Economic Value Added

What is Economic Value Added?

Economic Value Added (EVA) is a measure of a company’s economic performance. It is calculated by subtracting a company’s cost of capital from its operating profit after taxes (also known as NOPAT). The result is the company’s economic profit, which is the value it has created for its shareholders.

How is Economic Value Added Calculated?

EVA is calculated by taking the following steps:

  • Calculate the NOPAT (Net Operating Profit After Tax)
  • Subtract the Cost of Capital from the NOPAT to determine Economic Profit
  • Divide Economic Profit by the Capital Invested in the Company

The formula for EVA is as follows: EVA = NOPAT – Cost of Capital x Capital Invested

Examples of Economic Value Added

Let’s take a look at a couple of examples of how EVA can be used to measure a company’s performance.

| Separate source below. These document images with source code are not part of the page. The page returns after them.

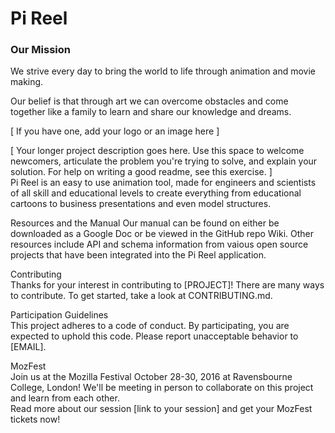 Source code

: # Pi Reel

### Our Mission   
We strive every day to bring the world to life through animation and movie making.

Our belief is that through art we can overcome obstacles and come together like a family to learn and share our knowledge and dreams.

[ If you have one, add your logo or an image here ]  

[ Your longer project description goes here. Use this space to welcome newcomers, articulate the problem you're trying to solve, and explain your solution. For help on writing a good readme, see this exercise. ]  
  Pi Reel is an easy to use animation tool, made for engineers and scientists of all skill and educational levels to create everything from educational cartoons to business presentations and even model structures.  

Resources and the Manual 
  Our manual can be found on either be downloaded as a Google Doc or be viewed in the GitHub repo Wiki. Other resources include API and schema information from vaious
  open source projects that have been integrated into the Pi Reel application.

Contributing  
Thanks for your interest in contributing to [PROJECT]! There are many ways to contribute. To get started, take a look at CONTRIBUTING.md.  

Participation Guidelines  
This project adheres to a code of conduct. By participating, you are expected to uphold this code. Please report unacceptable behavior to [EMAIL].  

MozFest  
Join us at the Mozilla Festival October 28-30, 2016 at Ravensbourne College, London! We'll be meeting in person to collaborate on this project and learn from each other.  
Read more about our session [link to your session] and get your MozFest tickets now!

  • Company A has a NOPAT of $20 million and a cost of capital of 10%. The company’s capital invested is $100 million. Therefore, the company’s EVA is $2 million ($20 million – $10 million x $100 million).
  • Company B has a NOPAT of $30 million and a cost of capital of 15%. The company’s capital invested is $150 million. Therefore, the company’s EVA is $2.5 million ($30 million – $15 million x $150 million).

In both of these examples, the companies have created economic value for their shareholders.

Conclusion

Economic Value Added (EVA) is a measure of a company’s economic performance. It is calculated by subtracting a company’s cost of capital from its operating profit after taxes. EVA is a useful metric for measuring a company’s performance and it can be used to compare companies within an industry.